In der städtischen Markthalle von Banjaluka, im Westen Bosnien-Herzegowinas, gibt es Saisongemüse aus heimischem Anbau und importiertes Obst. Verkäuferin Mica hat alles fein säuberlich sortiert: „Die Möhren kosten zwei Mark, Bohnen zwischen dreieinhalb und acht, Knoblauch und Zwiebeln fünf bis sechs, der Kohl 1 Mark 30 pro Kilogramm.“ Die konvertible Mark ist seit dem Ende des Bosnienkrieges vor mehr als einem Jahrzehnt die offizielle Währung des Landes. Ihr Wert entspricht der guten alten D-Mark, sprich einem halben Euro. Eigentlich sind die Preise von Mica moderat, doch trotzdem schauen bei ihr und den anderen Marktfrauen kaum Kunden vorbei: „Auf diesem Markt war früher immer sehr viel los. Heute geht schon mal eine ganze Stunde vorbei, ohne dass man etwas verkauft. Auch ich habe es nicht leicht. Die Lage ist extrem schwierig.“

Knapp 1.200 Mark beträgt das Brutto-Durchschnittsgehalt in Bosnien. Das gilt für diejenigen, die überhaupt Beschäftigung haben. Ein Viertel der arbeitsfähigen Bevölkerung in Bosnien-Herzegowina hat nämlich überhaupt keinen Job. Andere arbeiten schwarz und so kommt es, dass die offizielle Statistik eine Arbeitslosigkeit von 40 Prozent ausweist.

Finanzkrise hat Aufholjagd gestoppt

In Banjaluka sind die Gehälter und die Beschäftigtenquote vergleichsweise höher als anderswo im Land. Dabei begann die wirtschaftliche Transformation in der Serbenrepublik in Folge des Krieges erst spät. Anders in Sarajewo: Die Hauptstadt erlebte den nachhaltigsten Aufschwung. Die alte Handelsmetropole und ihre berühmten Altstadtgassen füllten sich schnell mit Leben trotz vieler Narben kriegsbedingter Zerstörung. Von 2000 bis 2007 legte die Wirtschaft in Bosnien-Herzegowina um bis zu sieben Prozent pro Jahr zu, gemessen an der allerdings kriegsbedingt niedrigen Wirtschaftsleistung zu Anfang der 90er Jahre. Damit liegt die bosnisch-herzegowinische Wirtschaft in Sachen Wachstum immer noch hinter den erfolgreichen Transformationsstaaten. Sie haben im gleichen Zeitraum um bis zu neun Prozent zugelegt. Dann kam die Weltfinanzkrise.

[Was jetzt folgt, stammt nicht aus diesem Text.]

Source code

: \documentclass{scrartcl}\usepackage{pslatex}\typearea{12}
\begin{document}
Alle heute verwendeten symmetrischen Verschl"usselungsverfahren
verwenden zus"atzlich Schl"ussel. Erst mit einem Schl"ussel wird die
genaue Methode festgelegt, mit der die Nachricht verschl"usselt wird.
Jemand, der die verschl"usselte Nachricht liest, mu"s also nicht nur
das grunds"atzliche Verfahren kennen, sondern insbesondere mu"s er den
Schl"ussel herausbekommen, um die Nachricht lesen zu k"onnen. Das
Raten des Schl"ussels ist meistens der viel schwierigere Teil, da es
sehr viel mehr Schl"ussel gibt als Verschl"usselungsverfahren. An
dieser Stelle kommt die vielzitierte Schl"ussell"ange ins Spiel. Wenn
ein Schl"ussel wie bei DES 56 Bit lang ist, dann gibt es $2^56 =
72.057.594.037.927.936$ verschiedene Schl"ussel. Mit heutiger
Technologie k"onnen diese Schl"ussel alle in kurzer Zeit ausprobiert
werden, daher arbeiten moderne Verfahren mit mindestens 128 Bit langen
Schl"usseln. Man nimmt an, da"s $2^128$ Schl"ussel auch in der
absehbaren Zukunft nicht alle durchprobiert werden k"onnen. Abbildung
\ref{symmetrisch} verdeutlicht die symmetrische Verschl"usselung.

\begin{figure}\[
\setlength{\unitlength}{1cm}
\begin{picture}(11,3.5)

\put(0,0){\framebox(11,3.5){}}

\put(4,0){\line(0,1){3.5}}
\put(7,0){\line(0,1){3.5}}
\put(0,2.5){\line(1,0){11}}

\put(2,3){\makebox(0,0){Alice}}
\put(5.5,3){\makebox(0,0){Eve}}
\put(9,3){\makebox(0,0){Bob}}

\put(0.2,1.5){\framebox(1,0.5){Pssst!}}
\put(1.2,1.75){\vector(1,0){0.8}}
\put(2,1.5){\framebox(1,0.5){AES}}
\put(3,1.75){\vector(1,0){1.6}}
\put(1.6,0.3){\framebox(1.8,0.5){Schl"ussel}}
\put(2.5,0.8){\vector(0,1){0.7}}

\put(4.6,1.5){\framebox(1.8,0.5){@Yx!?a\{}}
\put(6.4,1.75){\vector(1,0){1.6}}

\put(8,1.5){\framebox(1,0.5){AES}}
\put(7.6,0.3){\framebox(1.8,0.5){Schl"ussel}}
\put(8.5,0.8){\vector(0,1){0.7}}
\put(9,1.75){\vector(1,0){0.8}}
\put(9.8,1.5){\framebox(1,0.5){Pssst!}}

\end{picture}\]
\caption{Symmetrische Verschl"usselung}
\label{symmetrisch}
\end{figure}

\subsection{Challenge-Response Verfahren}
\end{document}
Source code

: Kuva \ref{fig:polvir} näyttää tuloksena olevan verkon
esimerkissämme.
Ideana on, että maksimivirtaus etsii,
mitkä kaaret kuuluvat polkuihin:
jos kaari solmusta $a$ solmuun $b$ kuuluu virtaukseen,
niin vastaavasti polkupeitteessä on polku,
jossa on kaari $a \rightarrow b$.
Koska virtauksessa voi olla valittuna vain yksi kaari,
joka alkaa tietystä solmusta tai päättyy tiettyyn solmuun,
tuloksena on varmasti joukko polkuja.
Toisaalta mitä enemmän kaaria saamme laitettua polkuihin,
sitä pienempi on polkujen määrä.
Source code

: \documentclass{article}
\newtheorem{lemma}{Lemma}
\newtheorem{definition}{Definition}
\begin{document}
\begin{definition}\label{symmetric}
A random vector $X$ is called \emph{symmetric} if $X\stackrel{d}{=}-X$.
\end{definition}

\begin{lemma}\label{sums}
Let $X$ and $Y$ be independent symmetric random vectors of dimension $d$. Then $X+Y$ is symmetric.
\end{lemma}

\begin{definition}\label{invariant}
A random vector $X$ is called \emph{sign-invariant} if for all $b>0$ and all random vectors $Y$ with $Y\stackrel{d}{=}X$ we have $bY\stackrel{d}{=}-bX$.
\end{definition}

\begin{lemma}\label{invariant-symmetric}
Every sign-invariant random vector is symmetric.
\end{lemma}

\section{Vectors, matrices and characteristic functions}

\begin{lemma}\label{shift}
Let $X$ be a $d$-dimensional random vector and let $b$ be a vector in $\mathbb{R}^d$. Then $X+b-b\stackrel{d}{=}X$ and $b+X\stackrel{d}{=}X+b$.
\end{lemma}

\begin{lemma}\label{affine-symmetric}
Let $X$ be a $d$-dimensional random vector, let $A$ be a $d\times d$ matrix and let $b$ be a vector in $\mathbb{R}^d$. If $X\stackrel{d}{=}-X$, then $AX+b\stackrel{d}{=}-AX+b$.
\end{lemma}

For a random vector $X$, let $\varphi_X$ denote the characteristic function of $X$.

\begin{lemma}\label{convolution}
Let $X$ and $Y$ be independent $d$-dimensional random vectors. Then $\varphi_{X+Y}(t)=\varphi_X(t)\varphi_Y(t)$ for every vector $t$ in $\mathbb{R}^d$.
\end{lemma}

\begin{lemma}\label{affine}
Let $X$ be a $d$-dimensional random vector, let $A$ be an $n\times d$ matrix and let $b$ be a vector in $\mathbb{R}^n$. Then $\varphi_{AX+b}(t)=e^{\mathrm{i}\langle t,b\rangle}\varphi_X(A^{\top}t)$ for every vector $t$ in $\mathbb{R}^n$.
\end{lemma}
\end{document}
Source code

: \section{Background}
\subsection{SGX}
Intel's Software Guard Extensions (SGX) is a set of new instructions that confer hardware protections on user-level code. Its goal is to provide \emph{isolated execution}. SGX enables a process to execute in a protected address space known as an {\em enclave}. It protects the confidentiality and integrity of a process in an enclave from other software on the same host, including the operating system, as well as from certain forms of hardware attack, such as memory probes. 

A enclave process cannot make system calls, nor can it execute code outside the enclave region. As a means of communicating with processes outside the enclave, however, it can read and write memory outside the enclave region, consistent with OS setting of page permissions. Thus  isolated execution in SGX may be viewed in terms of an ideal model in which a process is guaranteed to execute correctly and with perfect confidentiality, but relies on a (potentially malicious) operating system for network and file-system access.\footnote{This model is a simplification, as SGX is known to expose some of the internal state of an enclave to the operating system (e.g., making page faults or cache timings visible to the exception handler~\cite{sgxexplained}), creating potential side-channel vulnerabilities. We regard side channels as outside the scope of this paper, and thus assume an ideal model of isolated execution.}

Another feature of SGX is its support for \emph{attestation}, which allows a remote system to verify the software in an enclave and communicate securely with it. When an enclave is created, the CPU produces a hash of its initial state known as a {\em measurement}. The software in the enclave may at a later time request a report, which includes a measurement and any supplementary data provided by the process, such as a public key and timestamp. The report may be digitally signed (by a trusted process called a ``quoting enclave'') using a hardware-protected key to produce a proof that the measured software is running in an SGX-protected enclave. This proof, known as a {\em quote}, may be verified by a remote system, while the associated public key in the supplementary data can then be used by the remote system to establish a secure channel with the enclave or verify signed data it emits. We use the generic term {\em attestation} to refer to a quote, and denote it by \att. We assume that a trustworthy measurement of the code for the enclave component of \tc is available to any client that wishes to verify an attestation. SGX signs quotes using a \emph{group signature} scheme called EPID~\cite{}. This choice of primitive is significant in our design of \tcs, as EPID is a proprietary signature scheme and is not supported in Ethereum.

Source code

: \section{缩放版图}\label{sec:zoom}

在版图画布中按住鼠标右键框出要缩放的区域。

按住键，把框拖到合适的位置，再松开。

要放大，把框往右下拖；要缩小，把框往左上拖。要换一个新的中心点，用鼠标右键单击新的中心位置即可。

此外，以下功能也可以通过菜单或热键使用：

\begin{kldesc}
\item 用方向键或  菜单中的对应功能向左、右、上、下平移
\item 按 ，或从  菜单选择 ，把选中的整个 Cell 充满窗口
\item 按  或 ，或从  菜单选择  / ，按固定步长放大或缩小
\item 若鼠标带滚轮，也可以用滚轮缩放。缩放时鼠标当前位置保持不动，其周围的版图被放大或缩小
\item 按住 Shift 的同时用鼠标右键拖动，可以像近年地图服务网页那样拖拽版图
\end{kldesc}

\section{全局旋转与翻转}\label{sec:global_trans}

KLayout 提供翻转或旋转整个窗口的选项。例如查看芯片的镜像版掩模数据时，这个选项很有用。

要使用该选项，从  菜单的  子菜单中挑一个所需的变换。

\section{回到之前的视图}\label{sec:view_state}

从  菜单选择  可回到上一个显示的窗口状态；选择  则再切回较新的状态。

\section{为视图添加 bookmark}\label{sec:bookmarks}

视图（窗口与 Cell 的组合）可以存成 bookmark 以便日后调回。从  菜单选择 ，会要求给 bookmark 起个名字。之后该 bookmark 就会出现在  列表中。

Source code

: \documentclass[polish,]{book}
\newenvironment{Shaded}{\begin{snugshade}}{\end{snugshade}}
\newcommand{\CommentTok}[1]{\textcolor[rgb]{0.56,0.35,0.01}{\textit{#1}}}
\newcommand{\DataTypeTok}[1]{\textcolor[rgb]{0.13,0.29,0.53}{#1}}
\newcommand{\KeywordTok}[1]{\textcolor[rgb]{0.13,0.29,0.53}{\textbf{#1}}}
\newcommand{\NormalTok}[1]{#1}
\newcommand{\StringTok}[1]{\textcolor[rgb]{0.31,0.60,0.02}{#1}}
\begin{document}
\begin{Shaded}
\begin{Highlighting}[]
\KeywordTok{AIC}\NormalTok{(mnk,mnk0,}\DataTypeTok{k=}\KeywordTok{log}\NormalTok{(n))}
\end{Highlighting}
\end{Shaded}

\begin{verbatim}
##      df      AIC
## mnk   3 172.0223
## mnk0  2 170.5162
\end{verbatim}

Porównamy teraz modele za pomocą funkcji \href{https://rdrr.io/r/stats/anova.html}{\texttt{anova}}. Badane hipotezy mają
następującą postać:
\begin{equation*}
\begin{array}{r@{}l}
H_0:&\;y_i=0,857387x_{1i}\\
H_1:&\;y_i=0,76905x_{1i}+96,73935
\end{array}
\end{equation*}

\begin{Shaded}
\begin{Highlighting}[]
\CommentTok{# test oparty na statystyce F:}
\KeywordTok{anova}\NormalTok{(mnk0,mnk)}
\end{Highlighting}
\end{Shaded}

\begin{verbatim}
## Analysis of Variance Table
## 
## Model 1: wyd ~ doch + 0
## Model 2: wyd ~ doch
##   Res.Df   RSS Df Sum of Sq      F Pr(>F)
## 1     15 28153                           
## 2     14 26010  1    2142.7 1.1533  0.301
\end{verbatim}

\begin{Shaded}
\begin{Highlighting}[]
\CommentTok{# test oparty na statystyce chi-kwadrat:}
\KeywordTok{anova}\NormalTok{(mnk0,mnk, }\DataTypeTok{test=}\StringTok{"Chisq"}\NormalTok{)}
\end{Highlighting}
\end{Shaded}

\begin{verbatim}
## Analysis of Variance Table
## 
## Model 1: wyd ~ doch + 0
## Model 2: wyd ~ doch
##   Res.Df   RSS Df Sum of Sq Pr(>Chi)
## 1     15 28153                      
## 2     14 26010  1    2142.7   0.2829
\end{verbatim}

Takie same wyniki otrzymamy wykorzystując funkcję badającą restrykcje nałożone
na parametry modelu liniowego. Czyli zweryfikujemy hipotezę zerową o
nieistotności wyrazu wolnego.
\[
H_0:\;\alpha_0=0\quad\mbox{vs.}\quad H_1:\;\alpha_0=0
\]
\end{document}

Pleitewelle und Arbeitsplatzabbau

Vor allem der sich zuletzt gut entwickelnde Export ist hart getroffen, sagt der renommierte Wirtschaftwissenschaftler Fikret Causevic aus Sarajewo. „An erster Stelle lag die Eisen- und Stahlindustrie, die von 2003 auf 2008 den Wert ihrer Ausfuhren von 170 Millionen auf 930 Millionen Mark steigern konnte. An zweiter Stelle sind die Produzenten von Haushaltsgroßgeräten zu nennen, die im gleichen Zeitraum das Exportvolumen von 170 Millionen auf 780 Millionen Mark steigerten. An dritter Stelle lag die Aluminiumproduktion, die auch unter dem Strich viel mehr Waren aus- als einführte.“ Doch nun muss Bosnien-Herzegowina den Einbruch beim Export sowie den Ausfall ausländischer Investitionen verkraften. Kleine und mittlere Betriebe gingen bankrott. Jeden Monat würden mehrere tausend Menschen arbeitslos. Wie viele genau, dazu gibt es keine Statistik.

Bürokratie und Korruption

Die ineffiziente Bürokratie macht es besonders schwer, die Probleme zu lösen. Die Zentralregierung hat so gut wie keine Befugnisse – eine Hinterlassenschaft der ethnischen Teilung nach dem Krieg. Die eigentliche Macht liegt bei den Regierungen der beiden Landesteile der so genannten Entitäten, der Serbischen Republik und der Bosniakisch-Kroatischen Föderation, die zudem in Kantone unterteilt ist.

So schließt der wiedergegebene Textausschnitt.